- Problem requirements
Transcribe every record verbatim.

Material provided Start Marker

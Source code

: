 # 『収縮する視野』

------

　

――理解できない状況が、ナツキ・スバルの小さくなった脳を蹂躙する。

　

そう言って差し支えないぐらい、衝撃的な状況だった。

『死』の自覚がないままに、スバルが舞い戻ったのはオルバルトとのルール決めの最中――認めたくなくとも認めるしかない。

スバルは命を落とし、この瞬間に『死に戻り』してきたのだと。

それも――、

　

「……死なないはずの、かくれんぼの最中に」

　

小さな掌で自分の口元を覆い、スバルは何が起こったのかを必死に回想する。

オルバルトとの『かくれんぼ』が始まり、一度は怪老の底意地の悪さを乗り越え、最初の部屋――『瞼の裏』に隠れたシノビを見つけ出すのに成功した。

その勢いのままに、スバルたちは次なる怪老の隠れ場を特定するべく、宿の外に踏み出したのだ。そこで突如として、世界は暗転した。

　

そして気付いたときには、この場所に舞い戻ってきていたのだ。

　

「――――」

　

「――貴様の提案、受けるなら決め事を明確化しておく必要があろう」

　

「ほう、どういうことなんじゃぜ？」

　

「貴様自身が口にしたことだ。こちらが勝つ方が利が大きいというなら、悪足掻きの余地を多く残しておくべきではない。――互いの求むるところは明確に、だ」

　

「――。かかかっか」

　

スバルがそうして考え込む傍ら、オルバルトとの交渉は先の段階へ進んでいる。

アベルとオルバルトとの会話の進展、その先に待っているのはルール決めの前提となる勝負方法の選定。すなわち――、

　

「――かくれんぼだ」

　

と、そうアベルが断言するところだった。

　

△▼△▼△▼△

Material provided End Marker

- Result of the exercise
Source code

: # 『収縮する視野』

------

　

――理解できない状況が、ナツキ・スバルの小さくなった脳を蹂躙する。

　

そう言って差し支えないぐらい、衝撃的な状況だった。

『死』の自覚がないままに、スバルが舞い戻ったのはオルバルトとのルール決めの最中――認めたくなくとも認めるしかない。

スバルは命を落とし、この瞬間に『死に戻り』してきたのだと。

それも――、

　

「……死なないはずの、かくれんぼの最中に」

　

小さな掌で自分の口元を覆い、スバルは何が起こったのかを必死に回想する。

オルバルトとの『かくれんぼ』が始まり、一度は怪老の底意地の悪さを乗り越え、最初の部屋――『瞼の裏』に隠れたシノビを見つけ出すのに成功した。

その勢いのままに、スバルたちは次なる怪老の隠れ場を特定するべく、宿の外に踏み出したのだ。そこで突如として、世界は暗転した。

　

そして気付いたときには、この場所に舞い戻ってきていたのだ。

　

「――――」

　

「――貴様の提案、受けるなら決め事を明確化しておく必要があろう」

　

「ほう、どういうことなんじゃぜ？」

　

「貴様自身が口にしたことだ。こちらが勝つ方が利が大きいというなら、悪足掻きの余地を多く残しておくべきではない。――互いの求むるところは明確に、だ」

　

「――。かかかっか」

　

スバルがそうして考え込む傍ら、オルバルトとの交渉は先の段階へ進んでいる。

アベルとオルバルトとの会話の進展、その先に待っているのはルール決めの前提となる勝負方法の選定。すなわち――、

　

「――かくれんぼだ」

　

と、そうアベルが断言するところだった。

　

△▼△▼△▼△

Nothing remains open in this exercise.